EXERCISE AIM: When you copy the material below, keep every line exact and drop the pictures.

Top of RECORDS SHOWN

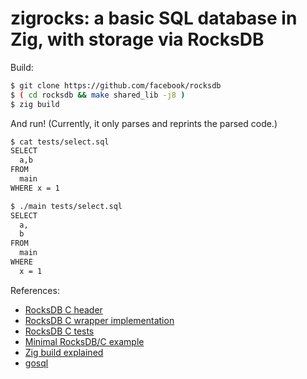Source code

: # zigrocks: a basic SQL database in Zig, with storage via RocksDB

Build:

```bash
$ git clone https://github.com/facebook/rocksdb
$ ( cd rocksdb && make shared_lib -j8 )
$ zig build
```

And run! (Currently, it only parses and reprints the parsed code.)

```bash
$ cat tests/select.sql
SELECT
  a,b
FROM
  main
WHERE x = 1

$ ./main tests/select.sql
SELECT
  a,
  b
FROM
  main
WHERE
  x = 1
```

References:
* [RocksDB C header](https://github.com/facebook/rocksdb/blob/main/include/rocksdb/c.h)
* [RocksDB C wrapper implementation](https://github.com/facebook/rocksdb/blob/main/db/c.cc)
* [RocksDB C tests](https://github.com/facebook/rocksdb/blob/main/db/c_test.c)
* [Minimal RocksDB/C example](https://gist.github.com/nitingupta910/4640638be7e7ad39c41e)
* [Zig build explained](https://zig.news/xq/zig-build-explained-part-3-1ima)
* [gosql](https://github.com/eatonphil/gosql)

Bottom of RECORDS SHOWN

ANSWER SPACE:
Source code

: # zigrocks: a basic SQL database in Zig, with storage via RocksDB

Build:

```bash
$ git clone https://github.com/facebook/rocksdb
$ ( cd rocksdb && make shared_lib -j8 )
$ zig build
```

And run! (Currently, it only parses and reprints the parsed code.)

```bash
$ cat tests/select.sql
SELECT
  a,b
FROM
  main
WHERE x = 1

$ ./main tests/select.sql
SELECT
  a,
  b
FROM
  main
WHERE
  x = 1
```

References:
* [RocksDB C header](https://github.com/facebook/rocksdb/blob/main/include/rocksdb/c.h)
* [RocksDB C wrapper implementation](https://github.com/facebook/rocksdb/blob/main/db/c.cc)
* [RocksDB C tests](https://github.com/facebook/rocksdb/blob/main/db/c_test.c)
* [Minimal RocksDB/C example](https://gist.github.com/nitingupta910/4640638be7e7ad39c41e)
* [Zig build explained](https://zig.news/xq/zig-build-explained-part-3-1ima)
* [gosql](https://github.com/eatonphil/gosql)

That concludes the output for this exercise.